DROID A file profiling tool developed and distributed by TNA to identify file formats. Based on PRONOM. http://www.nationalarchives.gov.uk/information-management/manage-information/policy-process/digital-continuity/file-profiling-tool-droid/

 E

Electronic Records Records created digitally in the day-to-day business of the organisation and assigned formal status by the organisation. They may include for example, word processing documents, emails, databases, or intranet web pages.

Emulation A means of overcoming technological obsolescence of hardware and software by developing techniques for imitating obsolete systems on future generations of computers.

Escrow A widespread legal practice of the deposit of content or software source code with a third party. Escrow takes place in a contractual relationship, formalized in an escrow agreement, between at least three parties: the provider, the customer, and the third party providing the escrow service.

 F

FIAF International Federation of Film Archives, an association of the world's leading film archives. http://www.fiafnet.org

FIAT International Federation of Television Archives, a professional association for those engaged in the preservation and exploitation of broadcast archives. http://fiatifta.org

File Format A file format is a standard way that information is encoded for storage in a computer file. It tells the computer how to display, print, and process, and save the information. It is dictated by the application program which created the file, and the operating system under which it was created and stored. Some file formats are designed for very particular types of data, others can act as a container for different types. A particular file format is often indicated by a file name extension containing three or four letters that identify the format. http://en.wikipedia.org/wiki/File_format

Fixity Check a method for ensuring the integrity of a file and verifying it has not been altered or corrupted. During transfer, an archive may run a fixity check to ensure a transmitted file has not been altered en route. Within the archive, fixity checking is used to ensure that digital files have not been altered or corrupted. It is most often accomplished by computing checksums such as MD5, SHA1 or SHA256 for a file and comparing them to a stored value. http://en.wikipedia.org/wiki/File_Fixity

 G

GIF Graphic Interchange Format, an image which typically uses lossy compression. http://en.wikipedia.org/wiki/GIF

Gigabyte (GB) A unit of digital information often used to describe data or data storage size, equates to approximately 1,000 Megabytes (MB).

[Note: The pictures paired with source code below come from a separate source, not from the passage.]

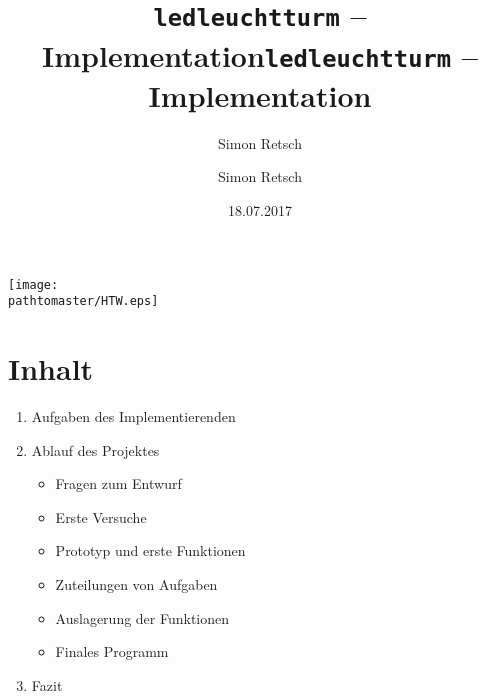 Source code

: \documentclass[ignorenonframetext, 11pt, table]{beamer}
\author{Simon Retsch}
\title{\texttt{ledleuchtturm} -- Implementation}
\date{18.07.2017}
\gdef\pathtomaster{../_LaTeX_master}
\begin{document}
\author{Simon Retsch}
\title{\texttt{ledleuchtturm} -- Implementation}

\begin{frame}[plain]
\begin{center}
\texttt{[image: \\pathtomaster/HTW.eps]}
\end{center}
\maketitle
\end{frame}

\section{Inhalt}
\begin{frame}
\begin{enumerate}
\setlength\itemsep{0.2em}
\item <2->Aufgaben des Implementierenden
\item <3->Ablauf des Projektes
\begin{itemize}
	\item <4->Fragen zum Entwurf
	\item <5->Erste Versuche
	\item <6->Prototyp und erste Funktionen
	\item <7->Zuteilungen von Aufgaben
	\item <8->Auslagerung der Funktionen
	\item <9->Finales Programm
\end{itemize}
\item <10->Fazit
\end{enumerate}
\end{frame}
\end{document}
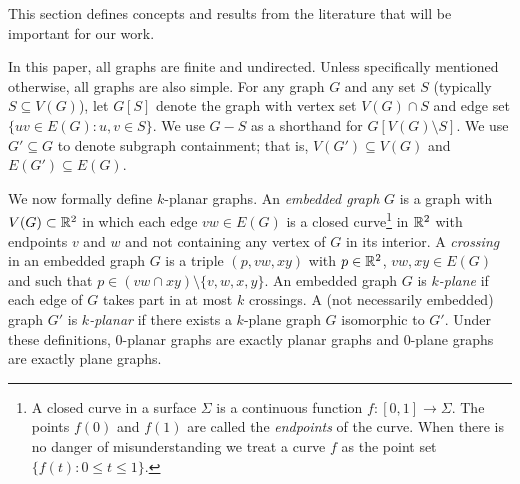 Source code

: \documentclass{patmorin}
\renewcommand{\le}{\leqslant}
\begin{document}
This section defines concepts and results from the literature that will be important for our work. 

In this paper, all graphs are finite and undirected. Unless specifically mentioned otherwise, all graphs are also simple. For any graph $G$ and any set $S$ (typically $S\subseteq V(G)$), let $G[S]$  denote the graph with vertex set $V(G)\cap S$ and edge set $\{uv\in E(G) : u,v\in S\}$.  We use $G-S$ as a shorthand for $G[V(G)\setminus S]$. We use $G'\subseteq G$ to denote subgraph containment; that is, $V(G')\subseteq V(G)$ and $E(G')\subseteq E(G)$.

We now formally define $k$-planar graphs.  An \emph{embedded graph} $G$ is a graph with $V(G)\subset\mathbb{R}^2$ in which each edge $vw\in E(G)$ is a closed curve\footnote{A closed curve in a surface $\Sigma$ is a continuous function $f:[0,1]\to \Sigma$. The points $f(0)$ and $f(1)$ are called the \emph{endpoints} of the curve.  When there is no danger of misunderstanding we treat a curve $f$ as the point set $\{f(t):0\le t\le 1\}$.} in $\mathbb{R}^2$ with endpoints $v$ and $w$ and not containing any vertex of $G$ in its interior.  A \emph{crossing} in an embedded graph $G$ is a triple $(p,vw,xy)$ with $p\in\mathbb{R}^2$, $vw,xy\in E(G)$ and such that $p\in (vw\cap xy)\setminus\{v,w,x,y\}$. An embedded graph $G$ is \emph{$k$-plane} if each edge of $G$ takes part in at most $k$ crossings.  A (not necessarily embedded) graph $G'$ is \emph{$k$-planar} if there exists a $k$-plane graph $G$ isomorphic to $G'$.  Under these definitions, $0$-planar graphs are exactly planar graphs and $0$-plane graphs are exactly plane graphs. 
\end{document}
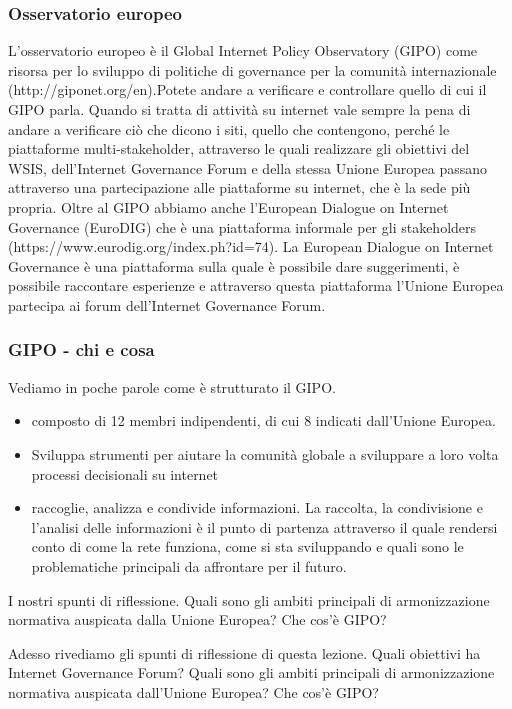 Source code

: \subsubsection{Osservatorio europeo}
L'osservatorio europeo è il Global Internet Policy Observatory (GIPO) come risorsa per lo sviluppo di politiche di governance per la comunità internazionale (http://giponet.org/en).Potete andare a verificare e controllare quello di cui il GIPO parla. Quando si tratta di attività su internet vale sempre la pena di andare a verificare ciò che dicono i siti, quello che contengono, perché le piattaforme multi-stakeholder, attraverso le quali realizzare gli obiettivi del WSIS, dell'Internet Governance Forum e della stessa Unione Europea passano attraverso una partecipazione alle piattaforme su internet, che è la sede più propria.
Oltre al GIPO abbiamo anche l'European Dialogue on Internet Governance (EuroDIG) che è una piattaforma informale per gli stakeholders (https://www.eurodig.org/index.ph?id=74). La European Dialogue on Internet Governance è una piattaforma sulla quale è possibile dare suggerimenti, è possibile raccontare esperienze e attraverso questa piattaforma l'Unione Europea partecipa ai forum dell'Internet Governance Forum.

\subsubsection{GIPO - chi e cosa}
Vediamo in poche parole come è strutturato il GIPO.

\begin{itemize}
    \item composto di 12 membri indipendenti, di cui 8 indicati dall'Unione Europea.
    \item Sviluppa strumenti per aiutare la comunità globale a sviluppare a loro volta processi decisionali su internet
    \item raccoglie, analizza e condivide informazioni. La raccolta, la condivisione e l'analisi delle informazioni è il punto di partenza attraverso il quale rendersi conto di come la rete funziona, come si sta sviluppando e quali sono le problematiche principali da affrontare per il futuro.
\end{itemize}

I nostri spunti di riflessione. Quali sono gli ambiti principali di armonizzazione normativa auspicata dalla Unione Europea? Che cos'è GIPO?


Adesso rivediamo gli spunti di riflessione di questa lezione. Quali obiettivi ha Internet Governance Forum? Quali sono gli ambiti principali di armonizzazione normativa auspicata dall'Unione Europea? Che cos'è GIPO?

GIS Geographical Information System, a system that processes mapping and data together.

 H

HTML Hypertext Markup Language, a format used to present text and other information on the World Wide Web. Since 1996, versions of the HTML specification have been maintained by the World Wide Web Consortium (W3C). http://en.wikipedia.org/wiki/HTML

 I

IASA International Association of Sound and Audiovisual Archives, an association for archives that preserve recorded sound and audiovisual documents. http://www.iasa-web.org

IIPC The International Internet Preservation Consortium. http://www.netpreserve.org

Information Assurance An aspect of digital security, specifically directed at ensuring that the quality of the information is demonstrably safeguarded, that it has not been tampered with or accessed inappropriately.

Ingest the process of turning a Submission Information Package (SIP) into an Archival Information Package (AIP), i.e. putting data into a digital archive (OAIS term).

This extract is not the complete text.